# Cherry Wood



## Dutch (Aug 15, 2006)

Folks, I'm having to cut down a Cherry tree this weekend and acting on a suggestion from cajunsmoker (since he is sending me some Pecan wood); I'm willing to ship via UPS some cherry wood to a lucky someone that doesn't have normal access to Cherry. Keep in mind that this wood will be green and will need to aged a bit before using.

Maybe we can start a Mutual Wood Co-op! :D

Let me know via this thread.


----------



## cajunsmoker (Aug 15, 2006)

This thread is about to roll off the recent posts topic and I would really like someone who wants to try some Cherry wood and doesn't normally have access to it to get this wood.

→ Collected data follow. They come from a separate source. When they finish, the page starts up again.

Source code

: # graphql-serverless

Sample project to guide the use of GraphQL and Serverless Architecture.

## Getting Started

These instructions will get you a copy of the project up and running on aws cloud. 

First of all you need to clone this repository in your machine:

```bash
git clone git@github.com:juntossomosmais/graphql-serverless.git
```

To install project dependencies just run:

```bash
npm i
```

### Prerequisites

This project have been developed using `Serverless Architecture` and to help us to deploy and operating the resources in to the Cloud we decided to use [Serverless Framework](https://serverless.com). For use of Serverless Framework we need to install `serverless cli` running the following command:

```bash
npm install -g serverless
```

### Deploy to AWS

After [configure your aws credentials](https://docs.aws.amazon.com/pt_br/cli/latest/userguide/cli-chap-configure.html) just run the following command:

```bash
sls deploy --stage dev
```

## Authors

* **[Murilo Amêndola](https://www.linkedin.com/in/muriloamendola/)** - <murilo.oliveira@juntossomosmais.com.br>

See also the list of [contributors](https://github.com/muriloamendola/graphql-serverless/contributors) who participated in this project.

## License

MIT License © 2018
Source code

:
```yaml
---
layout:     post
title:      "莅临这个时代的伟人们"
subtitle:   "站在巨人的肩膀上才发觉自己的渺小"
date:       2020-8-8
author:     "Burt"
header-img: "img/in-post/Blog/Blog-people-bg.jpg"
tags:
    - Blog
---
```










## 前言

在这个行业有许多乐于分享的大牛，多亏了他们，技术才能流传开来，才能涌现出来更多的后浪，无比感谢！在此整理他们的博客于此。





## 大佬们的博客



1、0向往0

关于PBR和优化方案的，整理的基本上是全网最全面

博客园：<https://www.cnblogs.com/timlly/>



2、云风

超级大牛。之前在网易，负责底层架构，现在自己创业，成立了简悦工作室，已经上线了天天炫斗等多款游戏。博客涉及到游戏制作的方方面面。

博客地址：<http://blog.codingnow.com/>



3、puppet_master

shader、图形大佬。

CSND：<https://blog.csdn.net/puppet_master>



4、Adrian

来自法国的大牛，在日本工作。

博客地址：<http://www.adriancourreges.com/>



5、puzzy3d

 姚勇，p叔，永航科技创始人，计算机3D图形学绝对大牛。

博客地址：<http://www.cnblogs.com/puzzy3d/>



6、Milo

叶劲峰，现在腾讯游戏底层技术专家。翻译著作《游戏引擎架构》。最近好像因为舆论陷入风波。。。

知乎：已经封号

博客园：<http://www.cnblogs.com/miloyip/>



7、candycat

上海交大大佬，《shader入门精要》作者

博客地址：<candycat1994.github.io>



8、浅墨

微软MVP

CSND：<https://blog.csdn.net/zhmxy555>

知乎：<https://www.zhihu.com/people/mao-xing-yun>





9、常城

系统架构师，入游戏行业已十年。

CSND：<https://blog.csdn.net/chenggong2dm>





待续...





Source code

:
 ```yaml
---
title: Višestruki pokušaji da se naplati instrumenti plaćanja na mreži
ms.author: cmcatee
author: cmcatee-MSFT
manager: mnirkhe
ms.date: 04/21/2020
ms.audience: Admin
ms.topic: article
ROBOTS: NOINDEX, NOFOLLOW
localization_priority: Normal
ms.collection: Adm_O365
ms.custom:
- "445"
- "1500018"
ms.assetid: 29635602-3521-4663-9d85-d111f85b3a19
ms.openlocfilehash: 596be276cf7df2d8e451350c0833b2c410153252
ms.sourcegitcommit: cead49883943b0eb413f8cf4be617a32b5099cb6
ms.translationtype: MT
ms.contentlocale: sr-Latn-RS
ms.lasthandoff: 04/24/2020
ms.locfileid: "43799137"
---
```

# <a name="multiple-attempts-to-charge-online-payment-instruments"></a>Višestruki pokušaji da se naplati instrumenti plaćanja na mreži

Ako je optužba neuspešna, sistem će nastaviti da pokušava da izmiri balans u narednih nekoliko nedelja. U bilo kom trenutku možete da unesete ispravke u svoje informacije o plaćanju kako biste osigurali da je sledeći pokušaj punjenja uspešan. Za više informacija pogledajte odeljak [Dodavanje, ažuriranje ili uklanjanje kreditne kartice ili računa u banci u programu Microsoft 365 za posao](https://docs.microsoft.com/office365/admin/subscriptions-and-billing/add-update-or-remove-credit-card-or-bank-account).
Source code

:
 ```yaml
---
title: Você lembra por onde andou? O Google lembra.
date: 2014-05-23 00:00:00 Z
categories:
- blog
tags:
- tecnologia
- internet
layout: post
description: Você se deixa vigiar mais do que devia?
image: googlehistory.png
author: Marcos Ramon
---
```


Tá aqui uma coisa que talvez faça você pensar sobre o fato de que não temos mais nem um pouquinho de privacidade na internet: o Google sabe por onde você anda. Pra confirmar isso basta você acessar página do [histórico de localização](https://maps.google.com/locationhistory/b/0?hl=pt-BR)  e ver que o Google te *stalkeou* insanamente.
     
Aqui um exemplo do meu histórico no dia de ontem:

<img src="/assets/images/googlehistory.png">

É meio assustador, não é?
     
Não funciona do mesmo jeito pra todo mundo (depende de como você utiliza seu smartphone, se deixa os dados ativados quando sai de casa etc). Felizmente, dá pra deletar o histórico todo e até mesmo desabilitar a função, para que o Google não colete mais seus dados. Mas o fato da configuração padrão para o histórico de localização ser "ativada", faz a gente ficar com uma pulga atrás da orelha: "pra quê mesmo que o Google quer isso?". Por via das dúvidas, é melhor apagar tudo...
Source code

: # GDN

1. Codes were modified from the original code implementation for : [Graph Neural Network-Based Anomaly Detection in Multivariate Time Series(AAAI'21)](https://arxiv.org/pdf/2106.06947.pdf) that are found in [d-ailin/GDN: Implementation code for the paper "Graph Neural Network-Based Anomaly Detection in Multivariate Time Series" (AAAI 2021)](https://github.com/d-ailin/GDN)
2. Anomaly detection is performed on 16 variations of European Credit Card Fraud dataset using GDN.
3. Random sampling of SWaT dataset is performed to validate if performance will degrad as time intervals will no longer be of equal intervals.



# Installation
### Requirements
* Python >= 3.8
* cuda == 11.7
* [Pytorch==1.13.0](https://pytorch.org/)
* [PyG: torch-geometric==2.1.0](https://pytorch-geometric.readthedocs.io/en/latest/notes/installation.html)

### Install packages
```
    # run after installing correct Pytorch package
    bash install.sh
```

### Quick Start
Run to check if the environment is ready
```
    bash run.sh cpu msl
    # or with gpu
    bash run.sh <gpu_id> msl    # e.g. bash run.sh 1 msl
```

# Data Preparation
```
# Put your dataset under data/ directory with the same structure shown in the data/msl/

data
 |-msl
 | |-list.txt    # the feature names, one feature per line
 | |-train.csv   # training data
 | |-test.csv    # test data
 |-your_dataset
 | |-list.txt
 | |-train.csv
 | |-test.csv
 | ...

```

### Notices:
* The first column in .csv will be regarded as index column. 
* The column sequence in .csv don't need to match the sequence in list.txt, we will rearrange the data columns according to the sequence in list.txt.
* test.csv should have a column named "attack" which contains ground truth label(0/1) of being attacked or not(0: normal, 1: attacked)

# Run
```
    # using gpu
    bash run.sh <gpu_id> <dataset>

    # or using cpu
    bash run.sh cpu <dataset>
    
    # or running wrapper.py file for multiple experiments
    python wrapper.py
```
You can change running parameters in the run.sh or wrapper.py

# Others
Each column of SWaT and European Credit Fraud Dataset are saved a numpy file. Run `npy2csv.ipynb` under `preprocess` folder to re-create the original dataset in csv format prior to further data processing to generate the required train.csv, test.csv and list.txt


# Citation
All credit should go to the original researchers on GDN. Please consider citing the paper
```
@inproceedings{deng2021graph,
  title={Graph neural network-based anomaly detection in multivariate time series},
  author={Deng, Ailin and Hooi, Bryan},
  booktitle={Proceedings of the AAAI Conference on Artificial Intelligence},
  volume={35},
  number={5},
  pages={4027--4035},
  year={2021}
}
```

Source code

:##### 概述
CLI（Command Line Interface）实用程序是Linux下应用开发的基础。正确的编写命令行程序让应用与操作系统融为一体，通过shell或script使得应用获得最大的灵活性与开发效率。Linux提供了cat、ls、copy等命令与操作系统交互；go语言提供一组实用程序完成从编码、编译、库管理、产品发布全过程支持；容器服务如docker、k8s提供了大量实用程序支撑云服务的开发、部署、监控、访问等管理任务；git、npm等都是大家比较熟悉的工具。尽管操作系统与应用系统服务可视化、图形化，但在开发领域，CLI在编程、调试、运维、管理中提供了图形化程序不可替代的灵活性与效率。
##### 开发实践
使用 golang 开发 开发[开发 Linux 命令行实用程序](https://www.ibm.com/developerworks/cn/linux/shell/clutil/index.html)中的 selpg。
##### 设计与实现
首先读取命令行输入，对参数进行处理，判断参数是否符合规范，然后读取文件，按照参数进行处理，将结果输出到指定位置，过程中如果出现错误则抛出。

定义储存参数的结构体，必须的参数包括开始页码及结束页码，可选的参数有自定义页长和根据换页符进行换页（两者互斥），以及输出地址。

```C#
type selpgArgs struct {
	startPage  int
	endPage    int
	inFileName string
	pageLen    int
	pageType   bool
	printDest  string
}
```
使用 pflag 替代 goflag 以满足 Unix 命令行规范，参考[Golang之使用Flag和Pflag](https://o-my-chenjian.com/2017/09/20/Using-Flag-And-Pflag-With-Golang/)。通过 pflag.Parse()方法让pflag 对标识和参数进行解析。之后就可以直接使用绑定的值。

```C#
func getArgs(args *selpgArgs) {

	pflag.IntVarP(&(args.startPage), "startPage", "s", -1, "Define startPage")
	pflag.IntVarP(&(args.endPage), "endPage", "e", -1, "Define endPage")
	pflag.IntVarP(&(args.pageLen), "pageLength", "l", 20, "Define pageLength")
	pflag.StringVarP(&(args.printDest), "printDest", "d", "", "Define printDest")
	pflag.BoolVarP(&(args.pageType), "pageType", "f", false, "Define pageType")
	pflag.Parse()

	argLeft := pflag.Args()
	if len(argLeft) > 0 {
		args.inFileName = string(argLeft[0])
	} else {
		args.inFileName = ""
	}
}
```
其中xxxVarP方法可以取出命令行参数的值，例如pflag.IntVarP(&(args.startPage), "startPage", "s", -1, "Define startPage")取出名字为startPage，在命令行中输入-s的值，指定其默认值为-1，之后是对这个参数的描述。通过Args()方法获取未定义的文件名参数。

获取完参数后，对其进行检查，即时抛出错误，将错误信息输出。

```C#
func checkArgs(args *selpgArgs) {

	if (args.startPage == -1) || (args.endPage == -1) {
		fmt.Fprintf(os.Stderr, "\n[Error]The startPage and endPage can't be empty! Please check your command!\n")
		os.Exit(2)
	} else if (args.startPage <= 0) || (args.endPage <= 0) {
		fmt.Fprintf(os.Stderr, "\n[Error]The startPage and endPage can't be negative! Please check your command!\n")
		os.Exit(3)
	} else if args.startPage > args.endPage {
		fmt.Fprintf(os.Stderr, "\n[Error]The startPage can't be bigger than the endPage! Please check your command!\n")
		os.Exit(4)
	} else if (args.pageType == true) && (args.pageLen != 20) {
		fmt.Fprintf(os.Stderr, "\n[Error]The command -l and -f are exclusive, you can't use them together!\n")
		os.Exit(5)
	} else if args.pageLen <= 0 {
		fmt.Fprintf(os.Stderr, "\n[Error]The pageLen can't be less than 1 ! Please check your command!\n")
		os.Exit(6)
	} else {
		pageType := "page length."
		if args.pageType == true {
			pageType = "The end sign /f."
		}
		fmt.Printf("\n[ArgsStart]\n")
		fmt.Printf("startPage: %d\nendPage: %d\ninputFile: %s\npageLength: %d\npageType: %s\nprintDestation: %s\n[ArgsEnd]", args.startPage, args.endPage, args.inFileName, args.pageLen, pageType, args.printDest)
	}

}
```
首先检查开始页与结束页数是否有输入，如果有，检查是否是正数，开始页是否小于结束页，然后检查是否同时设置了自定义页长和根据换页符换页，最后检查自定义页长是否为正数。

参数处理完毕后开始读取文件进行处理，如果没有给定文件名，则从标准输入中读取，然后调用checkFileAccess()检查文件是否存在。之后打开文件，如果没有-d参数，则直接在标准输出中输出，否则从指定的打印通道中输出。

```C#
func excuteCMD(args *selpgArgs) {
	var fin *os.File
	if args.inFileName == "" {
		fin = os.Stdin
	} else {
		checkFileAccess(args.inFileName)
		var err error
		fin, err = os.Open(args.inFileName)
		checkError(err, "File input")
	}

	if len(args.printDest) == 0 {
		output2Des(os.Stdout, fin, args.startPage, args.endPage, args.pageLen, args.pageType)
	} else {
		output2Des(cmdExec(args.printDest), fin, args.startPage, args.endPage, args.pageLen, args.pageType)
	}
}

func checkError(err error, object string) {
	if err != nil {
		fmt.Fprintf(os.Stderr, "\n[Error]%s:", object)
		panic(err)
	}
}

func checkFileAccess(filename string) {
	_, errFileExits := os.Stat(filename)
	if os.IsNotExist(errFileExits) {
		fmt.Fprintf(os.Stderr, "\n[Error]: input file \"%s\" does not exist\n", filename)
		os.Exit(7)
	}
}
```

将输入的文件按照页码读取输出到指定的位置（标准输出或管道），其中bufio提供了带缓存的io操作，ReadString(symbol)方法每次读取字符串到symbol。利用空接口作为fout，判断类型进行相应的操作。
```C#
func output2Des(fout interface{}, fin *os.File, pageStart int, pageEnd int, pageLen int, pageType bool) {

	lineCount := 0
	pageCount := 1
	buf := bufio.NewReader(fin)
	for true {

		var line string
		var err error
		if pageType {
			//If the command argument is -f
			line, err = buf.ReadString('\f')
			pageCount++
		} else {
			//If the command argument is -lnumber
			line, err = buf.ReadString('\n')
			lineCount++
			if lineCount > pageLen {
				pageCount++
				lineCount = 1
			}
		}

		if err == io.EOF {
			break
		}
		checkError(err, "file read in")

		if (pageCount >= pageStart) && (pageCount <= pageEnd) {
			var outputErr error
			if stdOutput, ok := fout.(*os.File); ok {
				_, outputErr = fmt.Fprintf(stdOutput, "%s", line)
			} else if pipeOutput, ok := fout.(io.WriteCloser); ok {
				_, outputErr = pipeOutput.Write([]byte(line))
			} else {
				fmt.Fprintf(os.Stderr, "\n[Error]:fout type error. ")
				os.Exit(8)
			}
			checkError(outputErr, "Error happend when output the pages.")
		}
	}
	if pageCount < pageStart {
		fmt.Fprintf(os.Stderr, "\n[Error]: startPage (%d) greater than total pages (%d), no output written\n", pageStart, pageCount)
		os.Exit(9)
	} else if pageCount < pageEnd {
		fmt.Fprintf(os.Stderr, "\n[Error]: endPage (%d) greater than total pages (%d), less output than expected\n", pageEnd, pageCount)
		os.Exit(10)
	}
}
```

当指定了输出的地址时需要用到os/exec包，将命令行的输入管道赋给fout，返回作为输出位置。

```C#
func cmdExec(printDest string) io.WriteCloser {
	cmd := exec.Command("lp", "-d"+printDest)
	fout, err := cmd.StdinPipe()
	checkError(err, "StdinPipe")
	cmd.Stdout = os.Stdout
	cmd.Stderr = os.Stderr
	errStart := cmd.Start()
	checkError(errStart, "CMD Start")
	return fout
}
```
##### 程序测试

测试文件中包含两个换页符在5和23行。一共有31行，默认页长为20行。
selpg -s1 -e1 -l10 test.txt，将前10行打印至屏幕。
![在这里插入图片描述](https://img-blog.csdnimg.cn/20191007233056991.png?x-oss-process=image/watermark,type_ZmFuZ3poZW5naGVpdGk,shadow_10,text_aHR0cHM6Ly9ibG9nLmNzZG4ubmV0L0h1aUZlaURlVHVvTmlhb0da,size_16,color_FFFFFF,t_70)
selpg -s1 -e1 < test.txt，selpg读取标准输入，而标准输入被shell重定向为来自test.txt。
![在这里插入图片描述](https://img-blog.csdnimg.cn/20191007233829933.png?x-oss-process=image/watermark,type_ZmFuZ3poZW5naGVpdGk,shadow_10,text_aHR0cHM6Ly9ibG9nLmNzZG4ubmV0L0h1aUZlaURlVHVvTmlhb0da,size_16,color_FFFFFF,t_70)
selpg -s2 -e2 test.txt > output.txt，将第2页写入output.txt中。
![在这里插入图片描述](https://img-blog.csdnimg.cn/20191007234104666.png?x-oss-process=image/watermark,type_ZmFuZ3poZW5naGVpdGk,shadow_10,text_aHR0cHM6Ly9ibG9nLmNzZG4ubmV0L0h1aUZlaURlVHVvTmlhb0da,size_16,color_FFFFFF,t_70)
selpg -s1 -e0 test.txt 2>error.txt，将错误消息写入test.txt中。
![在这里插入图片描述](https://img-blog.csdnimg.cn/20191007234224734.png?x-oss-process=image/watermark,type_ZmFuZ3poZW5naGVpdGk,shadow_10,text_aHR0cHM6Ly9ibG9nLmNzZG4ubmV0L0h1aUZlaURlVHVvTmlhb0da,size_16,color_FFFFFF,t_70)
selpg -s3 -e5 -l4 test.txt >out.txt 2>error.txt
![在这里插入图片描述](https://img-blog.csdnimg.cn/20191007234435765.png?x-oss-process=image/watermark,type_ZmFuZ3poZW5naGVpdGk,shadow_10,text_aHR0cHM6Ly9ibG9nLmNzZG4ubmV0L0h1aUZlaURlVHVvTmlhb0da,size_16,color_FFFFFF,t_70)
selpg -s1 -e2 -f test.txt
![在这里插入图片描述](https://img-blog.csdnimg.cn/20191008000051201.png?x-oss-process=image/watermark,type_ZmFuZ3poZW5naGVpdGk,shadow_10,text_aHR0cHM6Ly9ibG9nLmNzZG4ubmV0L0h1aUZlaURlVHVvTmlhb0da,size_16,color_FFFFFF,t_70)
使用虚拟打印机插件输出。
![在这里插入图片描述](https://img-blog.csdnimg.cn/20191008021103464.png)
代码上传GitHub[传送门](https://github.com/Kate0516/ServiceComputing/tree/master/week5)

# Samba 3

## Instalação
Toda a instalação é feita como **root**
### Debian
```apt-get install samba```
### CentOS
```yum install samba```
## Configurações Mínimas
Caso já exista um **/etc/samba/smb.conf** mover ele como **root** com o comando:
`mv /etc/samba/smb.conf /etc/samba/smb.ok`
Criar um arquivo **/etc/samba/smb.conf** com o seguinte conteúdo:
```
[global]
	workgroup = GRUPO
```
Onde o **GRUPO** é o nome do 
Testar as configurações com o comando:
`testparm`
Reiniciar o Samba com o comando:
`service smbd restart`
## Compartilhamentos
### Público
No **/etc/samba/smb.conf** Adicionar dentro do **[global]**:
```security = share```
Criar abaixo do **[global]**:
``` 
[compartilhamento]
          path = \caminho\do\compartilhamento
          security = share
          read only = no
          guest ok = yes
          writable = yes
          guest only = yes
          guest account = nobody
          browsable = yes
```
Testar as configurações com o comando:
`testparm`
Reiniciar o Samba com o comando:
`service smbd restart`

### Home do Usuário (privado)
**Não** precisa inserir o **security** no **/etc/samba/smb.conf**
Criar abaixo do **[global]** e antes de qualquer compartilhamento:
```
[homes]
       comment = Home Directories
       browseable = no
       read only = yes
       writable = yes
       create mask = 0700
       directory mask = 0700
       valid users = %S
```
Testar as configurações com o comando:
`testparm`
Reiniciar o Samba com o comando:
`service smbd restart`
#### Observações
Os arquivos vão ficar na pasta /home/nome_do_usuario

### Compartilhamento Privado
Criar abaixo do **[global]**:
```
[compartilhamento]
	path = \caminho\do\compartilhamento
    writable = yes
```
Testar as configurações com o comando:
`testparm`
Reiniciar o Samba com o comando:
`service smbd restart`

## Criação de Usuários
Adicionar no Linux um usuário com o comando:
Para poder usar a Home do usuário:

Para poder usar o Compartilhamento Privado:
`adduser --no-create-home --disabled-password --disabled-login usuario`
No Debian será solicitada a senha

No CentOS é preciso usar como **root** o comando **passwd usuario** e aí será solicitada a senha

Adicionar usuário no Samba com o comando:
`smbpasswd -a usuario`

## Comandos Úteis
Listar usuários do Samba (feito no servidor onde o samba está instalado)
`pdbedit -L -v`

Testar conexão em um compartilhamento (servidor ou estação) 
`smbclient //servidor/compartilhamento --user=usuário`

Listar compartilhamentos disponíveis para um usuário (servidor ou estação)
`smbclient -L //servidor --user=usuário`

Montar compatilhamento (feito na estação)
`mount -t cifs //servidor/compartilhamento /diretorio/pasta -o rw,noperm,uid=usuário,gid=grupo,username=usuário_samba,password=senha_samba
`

I shipped some Pecan to Dutch, but I just bought some Cherry and don't need any more.  Surely someone would like to try out some new wood for free. :D


----------



## nmayeux (Aug 16, 2006)

I'll try the cherry.  Dutch, just let me know what you need me to do.  Thanks,


----------



## Dutch (Aug 17, 2006)

Noah, PM me your home address. I'll send you the same amount of wood in Cherry that Rodger is sending me in Pecan (heck, I'll even use the same box). The only catch here is if you have something in you neck of the woods (pun intended) that is not available to a member elsewhere, you got to them on your dime. Maybe we'll average the shipping cost of what Rodger sends me and what I send to you and set that as a limit-anything above the limit and the recieving party would have to anty up the rest of the shipping costs so has not to break the bank on shipping.


----------



## cajunsmoker (Aug 17, 2006)

Sounds like a good idea Dutch.

As you know, you don't know what it cost to ship your wood.  

It cost $21.95. 9(actual shipping was 20.95 but they put on a $1.00 fuel surcharge :evil: )

That was for as close to 25# as I could get.  24.90.

I hope Noah will find some of that good Georgia wood that someone might want and ship it on to them.


----------



## Dutch (Aug 17, 2006)

Package passed thru Salinas, Kansas this afternoon. Delvery is projected as "On time" for Friday's delivery. Picking up my Packer Brisket tomorrow!!


----------



## cajunsmoker (Aug 17, 2006)

The longest split of wood is right on top and it is 1 year seasoned.  Ought to make a brisket of magnificent persuasion 8) .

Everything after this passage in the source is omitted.